- Film poster
- Spanish: El maestro que prometió el mar
- Directed by: Patricia Font
- Screenplay by: Albert Val
- Based on: El mestre que va prometre el mar; Francesc Escribano;
- Produced by: Francesc Escribano; Tono Folguera; Carlos Fernández; Laura Fernández Brites; David Felani;
- Starring: Enric Auquer; Laia Costa; Luisa Gavasa;
- Cinematography: David Valldelpérez
- Edited by: Dani Arregui
- Music by: Natasha Arizu
- Production companies: Minoria Absoluta; Lastor Media; Castelao Productions; Mestres Films AIE;
- Distributed by: Filmax
- Release dates: 27 October 2023 (Seminci); 10 November 2023 (Spain);
- Running time: 105 minutes
- Country: Spain
- Languages: Spanish; Catalan;
- Box office: €1.7 million

= The Teacher Who Promised the Sea =

The Teacher Who Promised the Sea (El maestro que prometió el mar) is a 2023 Spanish historical drama film directed by Patricia Font from a screenplay by Albert Val, based on the book by Francesc Escribano.

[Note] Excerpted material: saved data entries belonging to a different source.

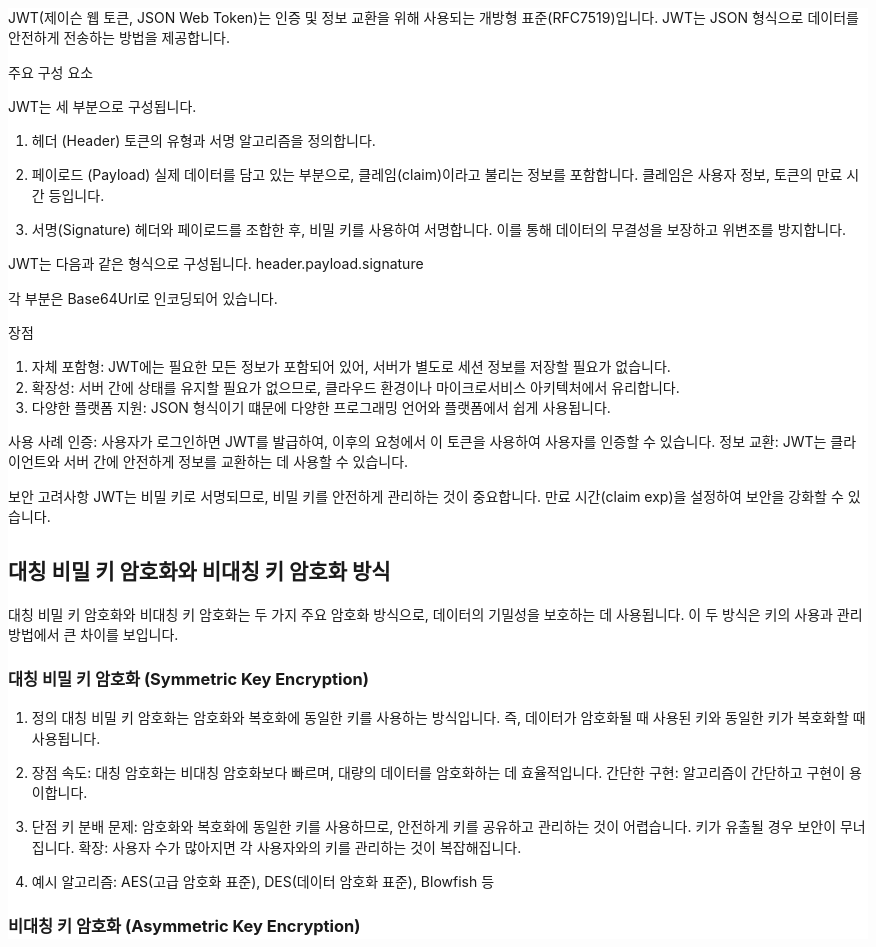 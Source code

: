 JWT(제이슨 웹 토큰, JSON Web Token)는 인증 및 정보 교환을 위해 사용되는 개방형 표준(RFC7519)입니다. JWT는 JSON 형식으로 데이터를 안전하게 전송하는 방법을 제공합니다.

주요 구성 요소

JWT는 세 부분으로 구성됩니다.

1. 헤더 (Header)
   토큰의 유형과 서명 알고리즘을 정의합니다.

2. 페이로드 (Payload)
   실제 데이터를 담고 있는 부분으로, 클레임(claim)이라고 불리는 정보를 포함합니다. 클레임은 사용자 정보, 토큰의 만료 시간 등입니다.

3. 서명(Signature)
   헤더와 페이로드를 조합한 후, 비밀 키를 사용하여 서명합니다. 이를 통해 데이터의 무결성을 보장하고 위변조를 방지합니다.

JWT는 다음과 같은 형식으로 구성됩니다.
header.payload.signature

각 부분은 Base64Url로 인코딩되어 있습니다.

장점

1. 자체 포함형: JWT에는 필요한 모든 정보가 포함되어 있어, 서버가 별도로 세션 정보를 저장할 필요가 없습니다.
2. 확장성: 서버 간에 상태를 유지할 필요가 없으므로, 클라우드 환경이나 마이크로서비스 아키텍처에서 유리합니다.
3. 다양한 플랫폼 지원: JSON 형식이기 떄문에 다양한 프로그래밍 언어와 플랫폼에서 쉽게 사용됩니다.

사용 사례
인증: 사용자가 로그인하면 JWT를 발급하여, 이후의 요청에서 이 토큰을 사용하여 사용자를 인증할 수 있습니다.
정보 교환: JWT는 클라이언트와 서버 간에 안전하게 정보를 교환하는 데 사용할 수 있습니다.

보안 고려사항
JWT는 비밀 키로 서명되므로, 비밀 키를 안전하게 관리하는 것이 중요합니다.
만료 시간(claim exp)을 설정하여 보안을 강화할 수 있습니다.

## 대칭 비밀 키 암호화와 비대칭 키 암호화 방식

대칭 비밀 키 암호화와 비대칭 키 암호화는 두 가지 주요 암호화 방식으로, 데이터의 기밀성을 보호하는 데 사용됩니다. 이 두 방식은 키의 사용과 관리 방법에서 큰 차이를 보입니다.

### 대칭 비밀 키 암호화 (Symmetric Key Encryption)

1. 정의
   대칭 비밀 키 암호화는 암호화와 복호화에 동일한 키를 사용하는 방식입니다. 즉, 데이터가 암호화될 때 사용된 키와 동일한 키가 복호화할 때 사용됩니다.

2. 장점
   속도: 대칭 암호화는 비대칭 암호화보다 빠르며, 대량의 데이터를 암호화하는 데 효율적입니다.
   간단한 구현: 알고리즘이 간단하고 구현이 용이합니다.

3. 단점
   키 분배 문제: 암호화와 복호화에 동일한 키를 사용하므로, 안전하게 키를 공유하고 관리하는 것이 어렵습니다. 키가 유출될 경우 보안이 무너집니다.
   확장: 사용자 수가 많아지면 각 사용자와의 키를 관리하는 것이 복잡해집니다.

4. 예시 알고리즘:
   AES(고급 암호화 표준), DES(데이터 암호화 표준), Blowfish 등

### 비대칭 키 암호화 (Asymmetric Key Encryption)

It stars Enric Auquer and Laia Costa alongside Luisa Gavasa.

== Plot ==
The plot tracks the story of Catalan teacher Antoni Benaiges, destined in 1935 to a small village in the province of Burgos (introducing the innovative and inspiring teaching method according to Freinet from France among the children before being murdered by Falangists during the Civil War). It also relates the present-day story of Ariadna, seeking to find out what happened to her great-grandfather, who disappeared during the War.

== Production ==
Written by Albert Val, the screenplay is an adaptation of the book by Francesc Escribano. The film is a Minoria Absoluta, Lastor Media, Filmax, and Mestres Films AIE production with the participation of RTVE and TV3 and backing from ICAA and ICEC. Shooting locations included Mura and Briviesca.

== Release ==
The film had its world premiere at the 68th Valladolid International Film Festival on 27 October 2023. Distributed by Filmax, it was released theatrically in Spain on 10 November 2023. It opened in only 83 screens, but the satisfactory box office performance (with a positive weekly change in the gross reportedly owing to the word of mouth) led to an increase in the number of screens up to 124. Distributed by Palace Films, it opened in Australian theatres on 26 July 2024 in 22 screens, eventually grossing $436,744. It was released theatrically in Italy on 19 September 2024 in 84 screens, likewise coming to gross €551,066.

== Reception ==

Ekaitz Ortega of HobbyConsolas rated the film with 73 points ('good') highlighting how it "has its own identity, it is not complacent and the two [lead] actors standing out", as the best things about it.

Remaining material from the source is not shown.